When it was originally on: 2010-2017
Original network: ABC Family (became Freeform in 2016)
Where you can stream it now: Apparently this one isn’t streamable anymore except I guess if you have DirecTV? I don’t have DirecTV so I can’t confirm this. Anyway, individual episodes are avaiable through Apple TV+, Amazon, the usual.
Had I seen it before: I remember giving this a try when it first came out (I was in high school at the time) but I didn’t stick with it. It was neither bad enough to be a fun hate watch show, nor was it good enough for me to enjoy it unironically.
What IMDb says: Four friends band together against an anonymous foe who threatens to reveal their darkest secrets, while also investigating the disappearance of their best friend.
Why I picked it: I’m not sure how many universal truths of television there are, but one of them is this: we will never run out ways to make television about murder. It’s amazing to me how some shows about murder can be super dark and intense, some of them can be teenage guilty pleasure shows, and one of them can be Riverdale which I suppose is both. Pretty Little Liars seems to be in this same vein. It’s a murder mystery show that revolves just as much around vapid teen soap opera antics as it is does around actually solving the murder. It should be interesting to compare this one to pilots for more grown-up oriented murder mysteries as well as the teen soaps that don’t have so much murder.
I also thought Pretty Little Liars was worth reevaluating because it ended up having a particularly long run for an ABC Family/Freeform show. And as I’ve aged, I’ve also softened my heart towards “chick flick” media, realizing that people who like shows like Pretty Little Liars are not stupider or shallower than people who don’t. It’s just tv, it ain’t that deep, and media made primarily for young women is not intrinsically inferior to media made primarily for other demographics. (I wrote a whole post about this very subject here, if this soap box intrigues you.) So perhaps I owe Pretty Little Liars a second chance, since my high school self thought she was too cool for such shows.
What I liked: I think this one does a really good job of establishing a lot of different tension on a lot of different fronts and yet it still feels reasonably well paced. Arya begins an illicit relationship with the teacher. She also caught her father cheating on her mother. Emily likes girls, including the new girl that moved into Allison’s house. It’s unclear how many people she’s out to, so that should be interesting. Spencer is crushing on her sister’s boyfriend, and apparently kissed one of her sister’s exes. Hanna’s mother fucked a cop to get Hanna out of a shoplifting charge. Maybe that’s going to be an ongoing thing? It’s hard to tell. Everyone in this show has a secret, and it’s implied that there’s more secrets to come.
Oh! And also their Allison goes missing for a year before her body is discovered in the backyard of the house where she used to live. That’s a thing that happens too.

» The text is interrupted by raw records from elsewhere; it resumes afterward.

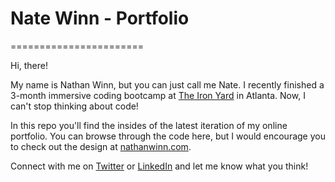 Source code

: # Nate Winn - Portfolio
=======================

Hi, there!

My name is Nathan Winn, but you can just call me Nate. I recently finished a 3-month immersive coding bootcamp at [The Iron Yard](http://theironyard.com) in Atlanta. Now, I can't stop thinking about code!

In this repo you'll find the insides of the latest iteration of my online portfolio. You can browse through the code here, but I would encourage you to check out the design at [nathanwinn.com](http://nathanwinn.com).

Connect with me on [Twitter](http://twitter.com/natewinn) or [LinkedIn](http://linkedin.com/in/natewinn) and let me know what you think! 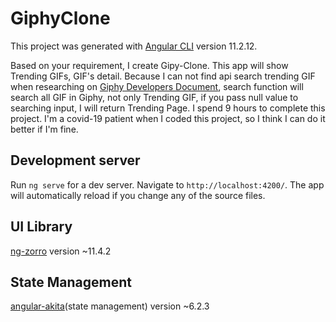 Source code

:# GiphyClone

This project was generated with [Angular CLI](https://github.com/angular/angular-cli) version 11.2.12.

Based on your requirement, I create Gipy-Clone. This app will show Trending GIFs, GIF's detail. Because I can not find api search trending GIF when researching on [Giphy Developers Document](https://developers.giphy.com/), search function will search all GIF in Giphy, not only Trending GIF, if you pass null value to searching input, I will return Trending Page.
I spend 9 hours to complete this project. I'm a covid-19 patient when I coded this project, so I think I can do it better if I'm fine.

## Development server

Run `ng serve` for a dev server. Navigate to `http://localhost:4200/`. The app will automatically reload if you change any of the source files.

## UI Library

[ng-zorro](https://ng.ant.design/) version ~11.4.2

## State Management

[angular-akita](https://datorama.github.io/akita/docs/installation)(state management) version ~6.2.3
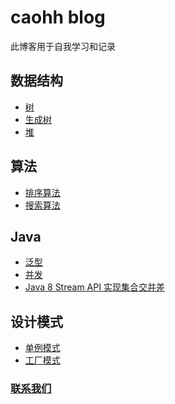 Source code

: # caohh blog
此博客用于自我学习和记录

## 数据结构
* [树](/blog/datastruct/tree/)
* [生成树](/blog/datastruct/spanningtree/)
* [堆](/blog/datastruct/heap/)

## 算法
* [排序算法](/blog/algorithm/sort/)
* [搜索算法](/blog/algorithm/search/)

## Java
* [泛型](/blog/java/generics/)
* [并发](/blog/java/concurrency/)
* [Java 8 Stream API 实现集合交并差](/blog/java/stream/intersection-union-subtraction/)

## 设计模式
* [单例模式](/blog/java/design-pattern/singleton/)
* [工厂模式](/blog/java/design-pattern/factory/)
</details>

### [联系我们](/blog/contact/) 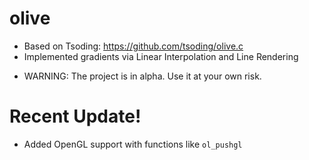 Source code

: # olive
- Based on Tsoding: https://github.com/tsoding/olive.c
- Implemented gradients via Linear Interpolation and Line Rendering

* WARNING: The project is in alpha. Use it at your own risk.

# Recent Update!
- Added OpenGL support with functions like `ol_pushgl`
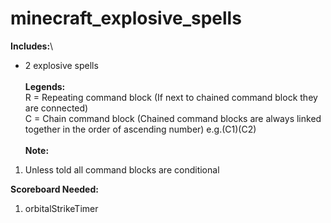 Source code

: # minecraft_explosive_spells
**Includes:**\
- 2 explosive spells\
\
**Legends:**\
R = Repeating command block (If next to chained command block they are connected)\
C = Chain command block (Chained command blocks are always linked together in the order of ascending number) e.g.(C1)(C2)\
\
**Note:**
1. Unless told all command blocks are conditional

**Scoreboard Needed:**
1. orbitalStrikeTimer

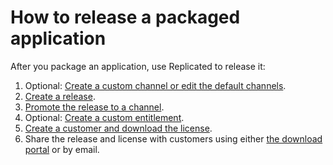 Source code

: # How to release a packaged application

After you package an application, use Replicated to release it:

1. Optional: [Create a custom channel or edit the default channels](https://replicated-docs.netlify.app/docs/vendor/releases-creating-channels).
1. [Create a release](https://replicated-docs.netlify.app/docs/vendor/releases-creating-releases).
1. [Promote the release to a channel](https://replicated-docs.netlify.app/docs/vendor/releases-promoting).
1. Optional: [Create a custom entitlement](https://replicated-docs.netlify.app/docs/vendor/entitlements-creating-new).
1. [Create a customer and download the license](https://replicated-docs.netlify.app/docs/vendor/releases-creating-customer).
1. Share the release and license with customers using either [the download portal](https://replicated-docs.netlify.app/docs/vendor/releases-configuring-download-portal) or by email.
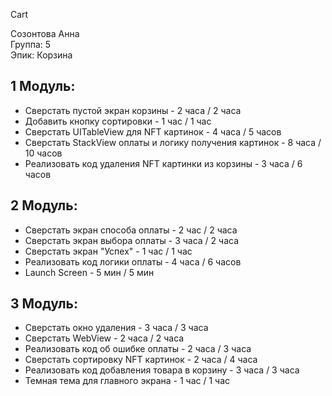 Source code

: Cart

Созонтова Анна
<br /> Группа: 5
<br /> Эпик: Корзина

## 1 Модуль:

 - Сверстать пустой экран корзины - 2 часа / 2 часа
 - Добавить кнопку сортировки - 1 час / 1 час
 - Сверстать UITableView для NFT картинок  - 4 часа / 5 часов
 - Сверстать StackView оплаты  и логику получения картинок - 8 часа / 10 часов
 - Реализовать код удаления NFT картинки из корзины - 3 часа / 6 часов
   

## 2 Модуль:
 - Сверстать экран способа оплаты - 2 час / 2 часа
 - Сверстать экран выбора оплаты - 3 часа / 2 часа
 - Сверстать экран "Успех" - 1 час / 1 час
 - Реализовать код логики оплаты - 4 часа / 6 часов
 - Launch Screen - 5 мин / 5 мин


## 3 Модуль:
 - Сверстать окно удаления - 3 часа / 3 часа
 - Сверстать WebView - 2 часа / 2 часа
 - Реализовать код об ошибке оплаты - 2 часа / 3 часа
 - Сверстать сортировку NFT картинок - 2 часа / 4 часа
 - Реализовать код добавления товара в корзину - 3 часа / 3 часа
 - Темная тема для главного экрана - 1 час / 1 час
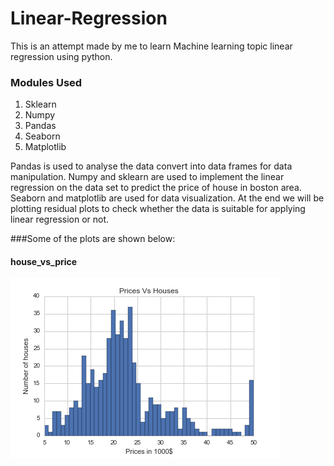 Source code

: # Linear-Regression

This is an attempt made by me to learn Machine learning topic linear regression using python.

### Modules Used

1. Sklearn
2. Numpy
3. Pandas
4. Seaborn
5. Matplotlib


Pandas is used to analyse the data convert into data frames for data manipulation. Numpy and sklearn are used to implement the linear regression on the data set to predict the price of house in boston area. 
Seaborn and matplotlib are used for data visualization. At the end we will be plotting residual plots to check whether the data is suitable for applying linear regression or not.

###Some of the plots are shown below:

#### house_vs_price
![alt tag](https://github.com/prabhath6/Linear-Regression/blob/master/house_vs_price.png)
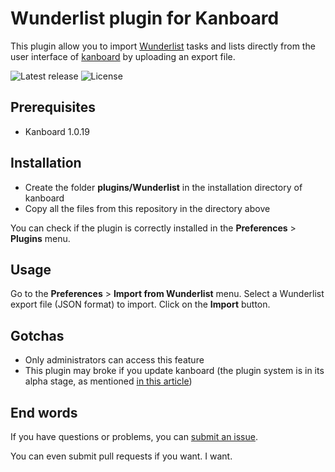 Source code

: Wunderlist plugin for Kanboard
==============================

This plugin allow you to import [Wunderlist](http://www.wunderlist.com/) tasks and lists directly from the user interface of [kanboard](http://kanboard.net/) by uploading an export file.

![Latest release](https://img.shields.io/github/release/EpocDotFr/kanboard-wunderlist.svg) ![License](https://img.shields.io/github/license/EpocDotFr/kanboard-wunderlist.svg) 

## Prerequisites

  - Kanboard 1.0.19

## Installation

- Create the folder **plugins/Wunderlist** in the installation directory of kanboard
- Copy all the files from this repository in the directory above

You can check if the plugin is correctly installed in the **Preferences** > **Plugins** menu.

## Usage

Go to the **Preferences** > **Import from Wunderlist** menu. Select a Wunderlist export file (JSON format) to import. Click on the **Import** button.

## Gotchas

  * Only administrators can access this feature
  * This plugin may broke if you update kanboard (the plugin system is in its alpha stage, as mentioned [in this article](http://kanboard.net/news/version-1.0.19))

## End words

If you have questions or problems, you can [submit an issue](https://github.com/EpocDotFr/kanboard-wunderlist/issues).

You can even submit pull requests if you want. I want.
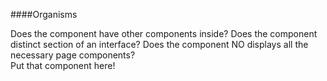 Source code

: ####Organisms

Does the component have other components inside?
Does the component distinct section of an interface?
Does the component NO displays all the necessary page components?<br>
Put that component here! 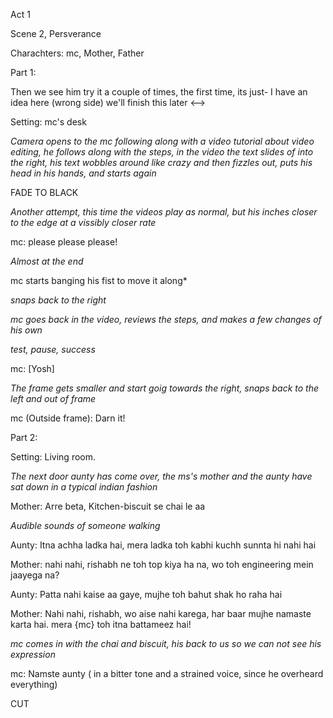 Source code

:Act 1

Scene 2, Persverance

Charachters: mc, Mother, Father

Part 1:

<!-->

Then we see him try it a couple of times, the first time, its just- I have an idea here (wrong side) we'll finish this later

<-->


Setting: mc's desk

_Camera opens to the mc following along with a video tutorial about video editing,
he follows along with the steps, in the video the text slides of into the right,
his text wobbles around like crazy and then fizzles out, puts his head in his hands, and starts again_

FADE TO BLACK

_Another attempt, this time the videos play as normal, but his inches closer to the edge at a vissibly closer rate_

mc: please please please!

_Almost at the end_

mc starts banging his fist to move it along*

_snaps back to the right_

_mc goes back in the video, reviews the steps, and makes a few changes of his own_

_test, pause, success_

mc: [Yosh]

_The frame gets smaller and start goig towards the right, snaps back to the left and out of frame_

mc (Outside frame): Darn it!

Part 2:

Setting: Living room.

_The next door aunty has come over, the ms's mother and the aunty have sat down in a typical indian fashion_

Mother: Arre beta, Kitchen-biscuit se chai le aa

_Audible sounds of someone walking_

Aunty: Itna achha ladka hai, mera ladka toh kabhi kuchh sunnta hi nahi hai

Mother: nahi nahi,  rishabh ne toh top kiya ha na, wo toh engineering mein jaayega na?

Aunty: Patta nahi kaise aa gaye, mujhe toh bahut shak ho raha hai

Mother: Nahi nahi, rishabh, wo aise nahi karega, har baar mujhe namaste karta hai. mera {mc} toh itna battameez hai!

_mc comes in with the chai and biscuit, his back to us so we can not see his expression_

mc: Namste aunty ( in a bitter tone and a strained voice, since he overheard everything)


CUT
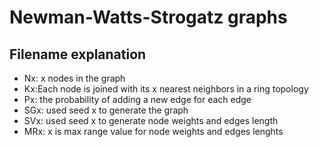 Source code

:# Newman-Watts-Strogatz graphs

## Filename explanation

* Nx: x nodes in the graph
* Kx:Each node is joined with its x nearest neighbors in a ring topology
* Px: the probability of adding a new edge for each edge
* SGx: used seed x to generate the graph
* SVx: used seed x to generate node weights and edges length
* MRx: x is max range value for node weights and edges lenghts

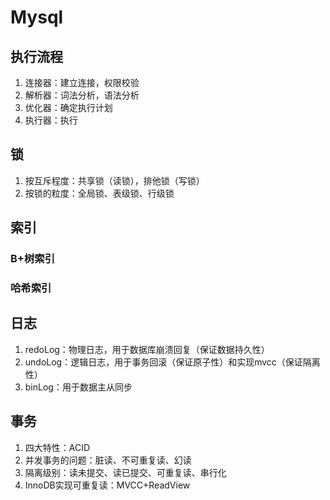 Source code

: # Mysql
## 执行流程
1. 连接器：建立连接，权限校验
2. 解析器：词法分析，语法分析
3. 优化器：确定执行计划
4. 执行器：执行

## 锁
1. 按互斥程度：共享锁（读锁），排他锁（写锁）
2. 按锁的粒度：全局锁、表级锁、行级锁

## 索引

### B+树索引

### 哈希索引

## 日志
1. redoLog：物理日志，用于数据库崩溃回复（保证数据持久性）
2. undoLog：逻辑日志，用于事务回滚（保证原子性）和实现mvcc（保证隔离性）
3. binLog：用于数据主从同步

## 事务
1. 四大特性：ACID
2. 并发事务的问题：脏读、不可重复读、幻读
3. 隔离级别：读未提交、读已提交、可重复读、串行化
4. InnoDB实现可重复读：MVCC+ReadView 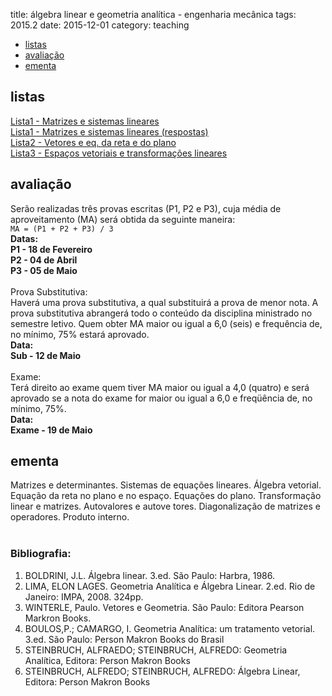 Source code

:title: álgebra linear e geometria analítica - engenharia mecânica
tags: 2015.2
date: 2015-12-01
category: teaching

<section>
	<ul class="actions">
		<li><a href="#exercises" class="button scrolly">listas</a></li>
		<li><a href="#exams" class="button scrolly">avaliação</a></li>
		<li><a href="#silabus" class="button scrolly">ementa</a></li>
	</ul>
</section>

<!-- Exercises -->
<section id="exercises">
	<h2>listas</h2>
	<div class="row">
		<article class="12u 12u$(xsmall) work-item">
			<a href="{filename}/listas/matrizes-e-sistemas_lineares.pdf">Lista1 - Matrizes e sistemas lineares</a><br>
			<a href="{filename}/listas/matrizes-e-sistemas_lineares-sol.pdf">Lista1 - Matrizes e sistemas lineares (respostas)</a><br>
			<a href="{filename}/listas/vetores-reta-plano.pdf">Lista2 - Vetores e eq. da reta e do plano</a><br>
			<a href="{filename}/listas/espaco-vetorial_transf-linear.pdf">Lista3 - Espaços vetoriais e transformações lineares</a><br>
		</article>
	</div>
</section>

<!-- Exams -->
<section id="exams">
	<h2>avaliação</h2>
	<div class="row">
		<article class="12u 12u$(xsmall) work-item">
			Serão realizadas três provas escritas (P1, P2 e P3), cuja média de
			aproveitamento (MA) será obtida da seguinte maneira:<br />
			<code>MA = (P1 + P2 + P3) / 3</code><br />
			<b>Datas:<br />
				P1 - 18 de Fevereiro<br />
				P2 - 04 de Abril<br />
				P3 - 05 de Maio</b><br />
			<br />
			Prova Substitutiva:<br />
			Haverá uma prova substitutiva, a qual substituirá a prova de menor nota.
			A prova substitutiva abrangerá todo o conteúdo da disciplina ministrado no
			semestre letivo. Quem obter MA maior ou igual a 6,0 (seis) e frequência de,
			no mínimo, 75% estará aprovado.<br />
			<b>Data:<br />
				Sub - 12 de Maio</b><br />
			<br />
			Exame:<br />
			Terá direito ao exame quem tiver MA maior ou igual a 4,0 (quatro) e será
			aprovado se a nota do exame for maior ou igual a 6,0 e freqüência de, no mínimo, 75%.<br />
			<b>Data:<br />
				Exame - 19 de Maio</b><br />
		</article>
	</div>
</section>

<!-- Silabus -->
<section id="silabus">
	<h2>ementa</h2>
	<div class="row">
		<article class="12u 12u$(xsmall) work-item">
			Matrizes e determinantes. Sistemas de equações lineares. Álgebra vetorial. Equação da reta no plano e no espaço.
			Equações do plano. Transformação linear e matrizes. Autovalores e autove tores. Diagonalização de matrizes e operadores.
			Produto interno.<br />
			<br />
			<h3>Bibliografia:</h3>
			<ol>
				<li>BOLDRINI, J.L. Álgebra linear. 3.ed. São Paulo: Harbra, 1986.</li>
				<li>LIMA, ELON LAGES. Geometria Analítica e Álgebra Linear. 2.ed. Rio de Janeiro: IMPA, 2008. 324pp.</li>
				<li>WINTERLE, Paulo. Vetores e Geometria. São Paulo: Editora Pearson Markron Books.</li>
				<li>BOULOS,P.; CAMARGO, I. Geometria Analítica: um tratamento vetorial. 3.ed. São Paulo: Person Makron Books do Brasil</li>
				<li>STEINBRUCH, ALFRAEDO; STEINBRUCH, ALFREDO: Geometria Analítica, Editora: Person Makron Books</li>
				<li>STEINBRUCH, ALFREDO; STEINBRUCH, ALFREDO: Álgebra Linear, Editora: Person Makron Books</li>
			</ol>
		</article>
	</div>
</section>
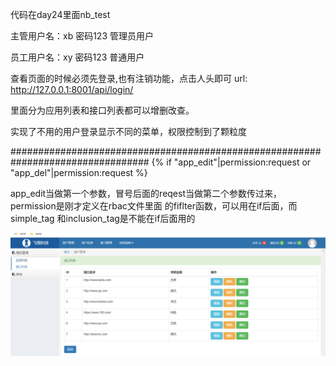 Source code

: 代码在day24里面nb_test

主管用户名：xb 密码123  管理员用户

员工用户名：xy 密码123  普通用户

查看页面的时候必须先登录,也有注销功能，点击人头即可
url:   http://127.0.0.1:8001/api/login/

里面分为应用列表和接口列表都可以增删改查。

实现了不用的用户登录显示不同的菜单，权限控制到了颗粒度



#################################################################################
{% if "app_edit"|permission:request or "app_del"|permission:request %}

app_edit当做第一个参数，冒号后面的reqest当做第二个参数传过来，permission是刚才定义在rbac文件里面
的fiflter函数，可以用在if后面，而simple_tag 和inclusion_tag是不能在if后面用的

![image](https://github.com/huningfei/rbac_test/blob/master/images/rbac_img.png)
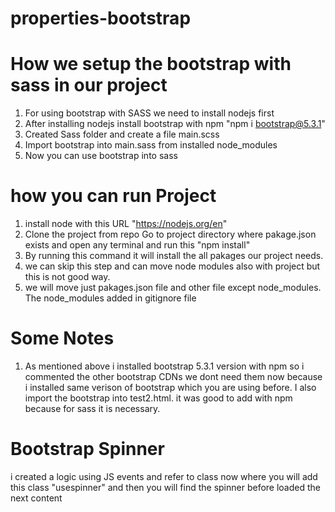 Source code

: # properties-bootstrap

# How we setup the bootstrap with sass in our project
1. For using bootstrap with SASS we need to install nodejs first 
2. After installing nodejs install bootstrap with npm "npm i bootstrap@5.3.1"
3. Created Sass folder and create a file main.scss 
4. Import bootstrap into main.sass from installed node_modules
5. Now you can use bootstrap into sass



# how you can run Project
1. install node with this URL "https://nodejs.org/en"
2. Clone the project from repo Go to project directory where pakage.json exists and open any terminal and  run this  "npm install"
3. By running this command it will install the all pakages our project needs.
4. we can skip this step and can move node modules also with project but this is not good way.
5. we will move just pakages.json file and other file except node_modules. The node_modules added in gitignore file 


# Some Notes
1. As mentioned above i installed bootstrap 5.3.1 version with npm so i commented the other bootstrap CDNs we dont need them now because i installed same verison of bootstrap which you are using before. I also import the bootstrap into test2.html. it was good to add with npm because for sass it is necessary.

# Bootstrap Spinner
 i created a logic using JS events and refer to class now where you will add this class "usespinner"
 and then you will find the spinner before loaded the next content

This pilot throws so much shit at the wall, but yet most of it sticks. I never felt like I was uninvested in the Spencer plotline because I was curious about the Arya plotline or anything like that. The only one that’s maybe a little thin is Hanna since her shoplifting plotline seems mostly resolved by the end of the episode, but I wouldn’t say I was uninterested in scenes of Hanna. I’m intrigued to know where all these different plotlines go and how they’ll intertwine with each other. Every character’s conflict is pulling its weight.
What I didn’t like: I wish I had a better understanding for what makes our central four liars different from one another. What if there was one girl who thought the girls needed to go to the cops about the mysterious “A” that’s talking to them? What if another girl had the sort of entrepreneurial spirit of someone like Season 1 Mike from Stranger Things, eager to solve the mystery on her own regardless of what any adults or other authorities told her? Maybe another one just wants to pretend that “A” doesn’t exist and move on with her life.
If these girls have different methods of handling stress and conflict, different hopes, dreams, and ambitions that all the “A” drama is going to ruin, different ways of interacting with the world in general, we don’t get that in the pilot.
Do I want to watch Ep. 2: This pilot left me with a better impression of the show that I remember from high school. I can see why so many people got so into it. But considering that it’s not included in any of my streaming subscriptions and I would actually have to pay out of pocket to keep watching, the answer is no. It’s just not on that level.